Fig. 3

Analysis of antiangiogenic effect of Thalidomide, Lenalidomide, and Pomalidomide at potent, anti-inflammatory concentrations. Effects upon angiogenesis was analyzed, using 24 hpf Fli1:EGFP zebrafish, following incubation for 3 and 24 h with each compound, or DMSO. (A–A2) DMSO control embryos exhibit normal angiogenesis. (B–B2) CPS49 10-μg/mL treatment abolishes blood vessels. (C–C22) Lenalidomide 200 μg/mL (772 μM) treatment consistently showed areas of angiogenic inhibition. (D–D22) Pomalidomide 60 µg/mL (219 μM) treated embryos showed normal angiogenesis and no significant changes in mean stalk length (E) or Mean stalk number (F).
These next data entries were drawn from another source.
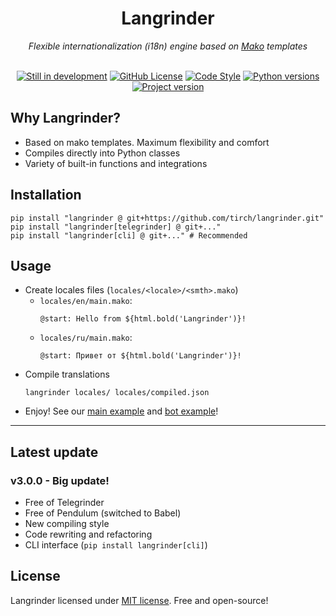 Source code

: <div align="center">
    <h1>Langrinder</h1>
    <i>Flexible internationalization (i18n) engine based on <a href="https://github.com/sqlalchemy/mako">Mako</a> templates</i>
    <br><br>
    <p>
      <a href="#"><img alt="Still in development" src="https://img.shields.io/badge/still_in_development-E3956B?logo=textpattern&logoColor=fff&style=flat-square&color=black"></img></a>
      <a href="#License"><img alt="GitHub License" src="https://img.shields.io/github/license/timoniq/telegrinder.svg?color=lightGreen&labelColor=black&style=flat-square"></img></a>
      <a href="https://docs.astral.sh/ruff/"><img alt="Code Style" src="https://img.shields.io/badge/code_style-Ruff-D7FF64?logo=ruff&logoColor=fff&style=flat-square&labelColor=black"></img></a>
      <a href="https://github.com/tirch/langrinder/blob/master/pyproject.toml"><img alt="Python versions" src="https://img.shields.io/python/required-version-toml?tomlFilePath=https%3A%2F%2Fraw.githubusercontent.com%2Ftirch%2Flangrinder%2Frefs%2Fheads%2Fmaster%2Fpyproject.toml&style=flat-square&logo=python&logoColor=fff&labelColor=black"></img></a>
      <a href="https://github.com/tirch/langrinder/blob/master/pyproject.toml">
      <img alt="Project version" src="https://img.shields.io/badge/version-v3.0.0-black?style=flat-square&logo=python&logoColor=fff"></img></a>
    </p>
</div>

## Why Langrinder?
- Based on mako templates. Maximum flexibility and comfort
- Compiles directly into Python classes
- Variety of built-in functions and integrations

## Installation
```shell
pip install "langrinder @ git+https://github.com/tirch/langrinder.git"
pip install "langrinder[telegrinder] @ git+..."
pip install "langrinder[cli] @ git+..." # Recommended
```

## Usage
- Create locales files (`locales/<locale>/<smth>.mako`)
    - `locales/en/main.mako`:
        ```mako
        @start: Hello from ${html.bold('Langrinder')}!
        ```
    - `locales/ru/main.mako`:
        ```mako
        @start: Привет от ${html.bold('Langrinder')}!
        ```
- Compile translations
    ```shell
    langrinder locales/ locales/compiled.json
    ```
- Enjoy! See our [main example](./examples/main.py) and [bot example](./examples/bot.py)!

---

## Latest update
### v3.0.0 - Big update!
- Free of Telegrinder
- Free of Pendulum (switched to Babel)
- New compiling style
- Code rewriting and refactoring
- CLI interface (`pip install langrinder[cli]`)

## License
Langrinder licensed under [MIT license](LICENSE). Free and open-source!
To confirm angiogenic sensitivity, HUVEC were plated on ECMatrix and incubated for 18 h. (G–J) Angiogenic growth following compound or DMSO incubation indicates Pomalidomide has no effect as quantified by measuring area of filopodia outgrowth (K). (L–O2) HUVEC were treated with drug or DMSO, then analyzed for α-tubulin (green) and F-actin (red). DNA was visualized with Hoechst dye (blue). HUVEC were treated with 0.1% DMSO, CPS49 10 μg/mL, Lenalidomide 200 μg/mL, or Pomalidomide 60 μg/mL for 4 h, then fixed and stained. (P and Q) Fluorescence intensity (FI) for F-actin and α-tubulin was measured. F-actin was up-regulated following CPS49 treatment and α-tubulin was down-regulated with antiangiogenic drugs. (R) Here, qRT-PCR showed a significant decrease in COX2 expression following Lenalidomide, but not Pomalidomide treatment. (E and F) Statistical significance was analyzed using two-way ANOVA with Bonferroni posttest or (K, P–R) one-way ANOVA with Tukey’s post hoc test; *P < 0.05; **P < 0.005, ***P < 0.0005; ****P < 0.0001; NS, P > 0.05, FI represent fluorescent intensity. (Scale bars: 100 μm.)